Katy Perry Named This Grotesque Horror Flick The Best Movie Of 2024
Every year of late seems to be a great year for horror, so it's hardly a surprise that 2024 is holding its own in the scares department. As has been the case with the genre, the fun of this year's terror pictures have been how they attack our fears from unexpected angles while placing fresh spins on seemingly hoary forms. Think you're totally checked out on slasher flicks? Here's Chris Nash's "In a Violent Nature" to pull you back in. Feel like the serial killer procedural has aped "The Silence of the Lambs" into hideous self-parody? Oz Perkins has a little number called "Longlegs" that injects that formula with an unsettlingly atmospheric and just plain bizarre energy (that last element coming courtesy of Nicolas Cage who wanders through the film shrieking like a banshee). Done with vampires? The "Ready or Not" duo of Matt Bettinelli-Olpin and Tyler Gillett have a kidnapping-thriller gone horribly wrong in the infectiously fun "Abigail." And who knew we needed a found-footage demonic possession riff set against the backdrop of a talk show? Colin and Cameron Cairnes did with "Late Night with the Devil."

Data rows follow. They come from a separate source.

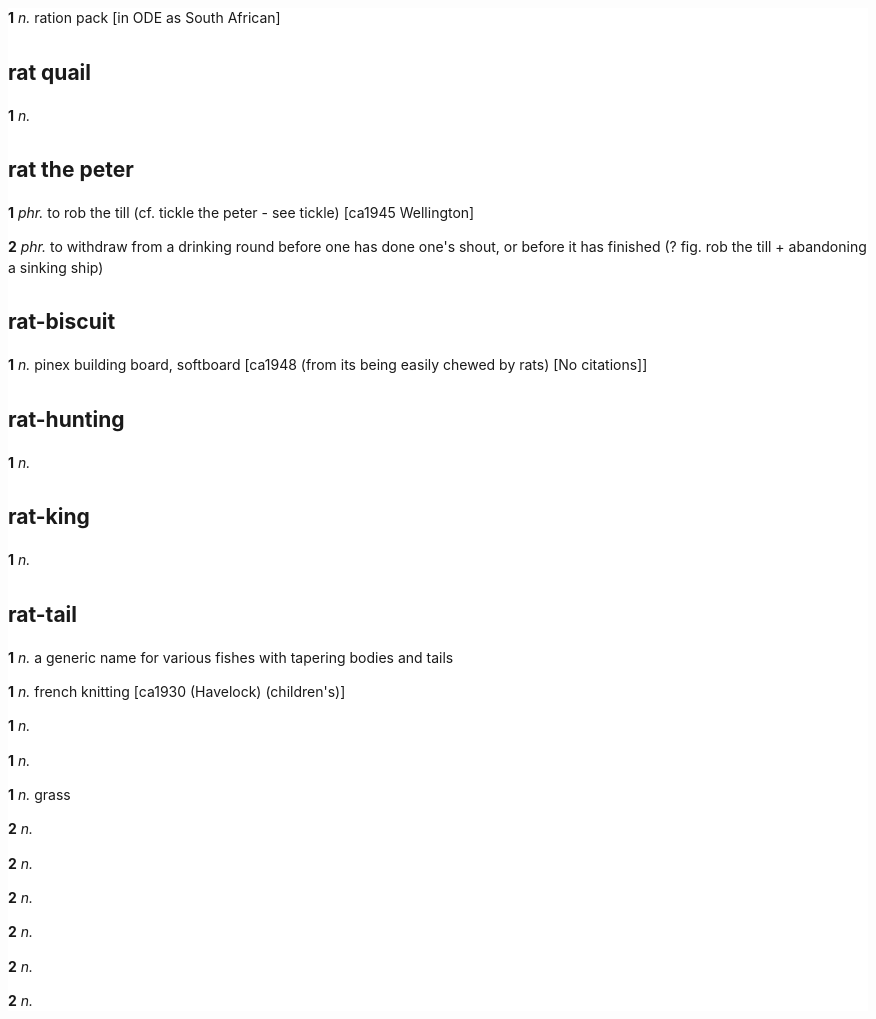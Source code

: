 <b>1</b> <i>n.</i> ration pack [in ODE as South African]

## rat quail
 
<b>1</b> <i>n.</i>

## rat the peter
 
<b>1</b> <i>phr.</i> to rob the till (cf. tickle the peter - see tickle) [ca1945 Wellington]

 
<b>2</b> <i>phr.</i> to withdraw from a drinking round before one has done one's shout, or before it has finished (? fig. rob the till + abandoning a sinking ship)

## rat-biscuit
 
<b>1</b> <i>n.</i> pinex building board, softboard [ca1948 (from its being easily chewed by rats) [No citations]]

## rat-hunting
 
<b>1</b> <i>n.</i>

## rat-king
 
<b>1</b> <i>n.</i>

## rat-tail
 
<b>1</b> <i>n.</i> a generic name for various fishes with tapering bodies and tails

 
<b>1</b> <i>n.</i> french knitting [ca1930 (Havelock) (children's)]

 
<b>1</b> <i>n.</i>

 
<b>1</b> <i>n.</i>

 
<b>1</b> <i>n.</i> grass

 
<b>2</b> <i>n.</i>

 
<b>2</b> <i>n.</i>

 
<b>2</b> <i>n.</i>

 
<b>2</b> <i>n.</i>

 
<b>2</b> <i>n.</i>

 
<b>2</b> <i>n.</i>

There's so much subversion out there, that you might find yourself puzzling over where to start. What provocation do you need to jab in your veins tonight? It's times like these that we turn to multi-platinum pop star Katy Perry for guidance. No one asked for her thoughts on horror, but she gave them, and we can at least be thankful that she seemingly has good taste in the body horror department.
The Substance has Katy Perry seeing fireworks
At 3:08 AM EST on November 11, 2024, Katy Perry took to X/Twitter (why not Bluesky?) to declare "'The Substance' — best film this year." Okay then.
The buzzy sophomore effort from French filmmaker Coralie Fargeat is a shockingly grotesque piece of body horror that shook up a male Universal executive so much that the indie distributor MUBI had to handle the film's release in the United States and the United Kingdom. That's detestably garbage treatment from a studio that made its name on monsters like Frankenstein, Dracula, and the Wolf Man. Horror should always have a home at Universal.
Fortunately, it now has a home in your living room via MUBI, so you can take in this hot-button horror movie about a fading movie star (Demi Moore) who's given the chance to create a younger version of herself (Margaret Qualley) via the title product. Sound like this is just another take on "The Portrait of Dorian Gray?" It is to a degree before it presses into areas that would've made Oscar Wilde ... oh, let's be real, he would've loved the delectably untoward hell out of this movie.
"The Substance" may not end up being for you, but you owe it to yourself, and Katy Perry, to give it a shot. If nothing else, you'll be able to tell your friends and family why Demi Moore absolutely deserves the 2024 Academy Award for Best Actress.